A line counts if it contains the word "Hyphens" at least once. State how many such lines the records contain, giving the number alone.

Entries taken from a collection
*** Begin section ***
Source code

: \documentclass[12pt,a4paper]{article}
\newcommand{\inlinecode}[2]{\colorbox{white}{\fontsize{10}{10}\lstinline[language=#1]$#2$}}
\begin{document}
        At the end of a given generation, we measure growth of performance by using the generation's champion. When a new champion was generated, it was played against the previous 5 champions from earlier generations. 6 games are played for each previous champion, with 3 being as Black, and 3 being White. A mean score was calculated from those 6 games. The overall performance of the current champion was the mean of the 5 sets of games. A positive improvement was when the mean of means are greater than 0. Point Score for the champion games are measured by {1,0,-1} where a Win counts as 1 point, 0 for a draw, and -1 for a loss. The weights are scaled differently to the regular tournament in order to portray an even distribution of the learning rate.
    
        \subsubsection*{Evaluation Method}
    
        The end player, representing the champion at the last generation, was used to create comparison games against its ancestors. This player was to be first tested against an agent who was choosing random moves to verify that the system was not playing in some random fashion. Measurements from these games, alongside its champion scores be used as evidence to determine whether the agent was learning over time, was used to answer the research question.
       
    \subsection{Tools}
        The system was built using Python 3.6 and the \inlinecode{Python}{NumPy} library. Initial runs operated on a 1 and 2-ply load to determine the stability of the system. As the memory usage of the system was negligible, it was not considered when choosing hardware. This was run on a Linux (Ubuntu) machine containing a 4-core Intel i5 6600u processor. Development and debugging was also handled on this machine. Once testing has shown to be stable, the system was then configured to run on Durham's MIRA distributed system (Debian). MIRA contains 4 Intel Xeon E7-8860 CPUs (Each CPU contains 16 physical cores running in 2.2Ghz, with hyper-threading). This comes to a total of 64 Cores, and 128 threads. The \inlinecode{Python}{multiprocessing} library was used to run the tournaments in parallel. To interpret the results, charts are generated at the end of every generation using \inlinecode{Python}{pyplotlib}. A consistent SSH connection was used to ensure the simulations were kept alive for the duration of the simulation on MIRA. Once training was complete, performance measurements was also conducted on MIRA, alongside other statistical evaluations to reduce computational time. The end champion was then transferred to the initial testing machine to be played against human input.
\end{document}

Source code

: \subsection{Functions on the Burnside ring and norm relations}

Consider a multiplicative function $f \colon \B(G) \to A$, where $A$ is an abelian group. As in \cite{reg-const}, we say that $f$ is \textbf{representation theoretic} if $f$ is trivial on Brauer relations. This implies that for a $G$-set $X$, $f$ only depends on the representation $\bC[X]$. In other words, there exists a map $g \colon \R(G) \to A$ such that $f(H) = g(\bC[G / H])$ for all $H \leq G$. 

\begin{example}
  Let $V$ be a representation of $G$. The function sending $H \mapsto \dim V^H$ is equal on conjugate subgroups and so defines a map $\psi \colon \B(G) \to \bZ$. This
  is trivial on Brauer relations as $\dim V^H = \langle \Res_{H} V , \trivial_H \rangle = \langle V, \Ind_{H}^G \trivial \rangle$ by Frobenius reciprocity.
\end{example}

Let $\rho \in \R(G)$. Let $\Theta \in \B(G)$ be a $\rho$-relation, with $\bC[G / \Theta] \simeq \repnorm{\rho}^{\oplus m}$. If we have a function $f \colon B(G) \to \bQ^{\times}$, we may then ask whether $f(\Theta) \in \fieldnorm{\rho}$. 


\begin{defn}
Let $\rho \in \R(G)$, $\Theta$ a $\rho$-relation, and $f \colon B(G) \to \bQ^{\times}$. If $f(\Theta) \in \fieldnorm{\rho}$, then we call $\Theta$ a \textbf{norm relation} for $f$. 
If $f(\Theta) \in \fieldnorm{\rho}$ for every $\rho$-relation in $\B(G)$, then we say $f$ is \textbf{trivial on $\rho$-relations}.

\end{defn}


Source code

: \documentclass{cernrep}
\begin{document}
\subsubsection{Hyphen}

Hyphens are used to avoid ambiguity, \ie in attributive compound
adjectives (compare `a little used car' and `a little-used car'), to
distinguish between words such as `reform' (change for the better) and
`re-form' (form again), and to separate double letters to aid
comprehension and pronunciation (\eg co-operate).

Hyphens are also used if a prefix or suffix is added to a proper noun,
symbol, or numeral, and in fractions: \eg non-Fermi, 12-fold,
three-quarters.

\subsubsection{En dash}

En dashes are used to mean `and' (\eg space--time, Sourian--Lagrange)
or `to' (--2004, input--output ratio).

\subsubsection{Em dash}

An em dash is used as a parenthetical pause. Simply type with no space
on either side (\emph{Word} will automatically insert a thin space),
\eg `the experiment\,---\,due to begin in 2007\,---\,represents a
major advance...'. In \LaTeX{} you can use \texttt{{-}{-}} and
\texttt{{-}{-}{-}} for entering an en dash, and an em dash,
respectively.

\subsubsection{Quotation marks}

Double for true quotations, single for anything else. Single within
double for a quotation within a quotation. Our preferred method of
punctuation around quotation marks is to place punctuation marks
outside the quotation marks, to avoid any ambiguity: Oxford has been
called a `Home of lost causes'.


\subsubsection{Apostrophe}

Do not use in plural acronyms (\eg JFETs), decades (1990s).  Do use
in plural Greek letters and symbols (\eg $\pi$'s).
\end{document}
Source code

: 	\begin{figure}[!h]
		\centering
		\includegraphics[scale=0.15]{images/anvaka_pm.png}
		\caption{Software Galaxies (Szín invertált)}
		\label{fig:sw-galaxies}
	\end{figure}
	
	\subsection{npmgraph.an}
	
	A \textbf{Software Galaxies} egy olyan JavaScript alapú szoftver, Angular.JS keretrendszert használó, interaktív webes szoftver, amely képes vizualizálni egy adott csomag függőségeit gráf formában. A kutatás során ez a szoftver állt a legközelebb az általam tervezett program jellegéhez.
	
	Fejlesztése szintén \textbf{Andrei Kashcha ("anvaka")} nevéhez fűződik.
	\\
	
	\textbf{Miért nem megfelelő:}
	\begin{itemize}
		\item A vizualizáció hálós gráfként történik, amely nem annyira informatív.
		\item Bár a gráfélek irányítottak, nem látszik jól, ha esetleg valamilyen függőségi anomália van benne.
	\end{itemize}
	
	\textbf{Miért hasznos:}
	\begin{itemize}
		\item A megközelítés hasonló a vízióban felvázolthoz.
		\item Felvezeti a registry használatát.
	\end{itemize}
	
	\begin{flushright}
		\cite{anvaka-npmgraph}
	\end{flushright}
*** End section ***
**Completed task**
2